#### TASK DETAILS
The line containing "by another person." and every line after it through the end of the records: return those exactly, and nothing more.

Saved entries
---------------

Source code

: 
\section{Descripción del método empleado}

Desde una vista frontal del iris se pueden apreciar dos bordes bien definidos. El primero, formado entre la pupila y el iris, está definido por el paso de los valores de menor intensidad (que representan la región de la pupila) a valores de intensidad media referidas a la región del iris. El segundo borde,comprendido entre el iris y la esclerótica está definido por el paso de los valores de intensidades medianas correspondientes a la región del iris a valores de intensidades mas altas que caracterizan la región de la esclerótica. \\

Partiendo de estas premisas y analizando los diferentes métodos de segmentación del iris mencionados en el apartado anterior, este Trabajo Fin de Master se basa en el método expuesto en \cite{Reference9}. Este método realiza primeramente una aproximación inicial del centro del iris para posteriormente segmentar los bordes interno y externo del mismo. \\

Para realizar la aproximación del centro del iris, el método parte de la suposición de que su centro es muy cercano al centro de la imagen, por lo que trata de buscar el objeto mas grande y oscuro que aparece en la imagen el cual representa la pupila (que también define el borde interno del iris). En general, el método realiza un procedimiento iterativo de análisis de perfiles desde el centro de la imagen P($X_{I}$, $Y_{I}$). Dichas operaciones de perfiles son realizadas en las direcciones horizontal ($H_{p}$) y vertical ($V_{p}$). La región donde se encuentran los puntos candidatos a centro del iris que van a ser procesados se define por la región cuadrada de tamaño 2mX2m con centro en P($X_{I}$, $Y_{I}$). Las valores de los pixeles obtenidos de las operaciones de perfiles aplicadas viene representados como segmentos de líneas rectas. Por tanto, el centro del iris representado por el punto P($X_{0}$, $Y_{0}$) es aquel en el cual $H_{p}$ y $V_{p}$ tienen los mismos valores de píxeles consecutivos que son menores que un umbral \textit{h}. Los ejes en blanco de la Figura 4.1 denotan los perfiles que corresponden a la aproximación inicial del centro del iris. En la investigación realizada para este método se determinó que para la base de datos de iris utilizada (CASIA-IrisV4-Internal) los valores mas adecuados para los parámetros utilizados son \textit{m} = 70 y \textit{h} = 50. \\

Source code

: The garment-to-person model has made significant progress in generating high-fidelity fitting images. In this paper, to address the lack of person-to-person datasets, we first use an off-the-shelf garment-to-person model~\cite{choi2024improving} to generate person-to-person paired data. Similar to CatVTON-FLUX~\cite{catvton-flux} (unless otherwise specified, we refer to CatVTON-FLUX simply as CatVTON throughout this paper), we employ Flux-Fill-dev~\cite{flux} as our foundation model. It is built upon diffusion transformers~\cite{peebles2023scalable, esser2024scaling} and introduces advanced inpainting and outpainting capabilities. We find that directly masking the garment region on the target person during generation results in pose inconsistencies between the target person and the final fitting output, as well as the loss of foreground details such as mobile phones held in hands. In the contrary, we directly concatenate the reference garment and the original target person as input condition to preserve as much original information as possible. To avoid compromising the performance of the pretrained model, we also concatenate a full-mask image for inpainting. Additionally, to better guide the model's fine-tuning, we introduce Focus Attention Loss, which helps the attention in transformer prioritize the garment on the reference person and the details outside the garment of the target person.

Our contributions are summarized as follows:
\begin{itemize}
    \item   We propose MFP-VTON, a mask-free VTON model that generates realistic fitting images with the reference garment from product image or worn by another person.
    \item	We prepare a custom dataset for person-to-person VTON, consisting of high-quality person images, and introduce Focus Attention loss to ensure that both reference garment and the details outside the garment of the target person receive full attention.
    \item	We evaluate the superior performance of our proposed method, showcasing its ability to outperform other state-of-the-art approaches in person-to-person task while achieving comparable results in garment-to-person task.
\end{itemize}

---------------

#### SOLUTION FOR THIS TASK
    \item   We propose MFP-VTON, a mask-free VTON model that generates realistic fitting images with the reference garment from product image or worn by another person.
    \item	We prepare a custom dataset for person-to-person VTON, consisting of high-quality person images, and introduce Focus Attention loss to ensure that both reference garment and the details outside the garment of the target person receive full attention.
    \item	We evaluate the superior performance of our proposed method, showcasing its ability to outperform other state-of-the-art approaches in person-to-person task while achieving comparable results in garment-to-person task.
\end{itemize}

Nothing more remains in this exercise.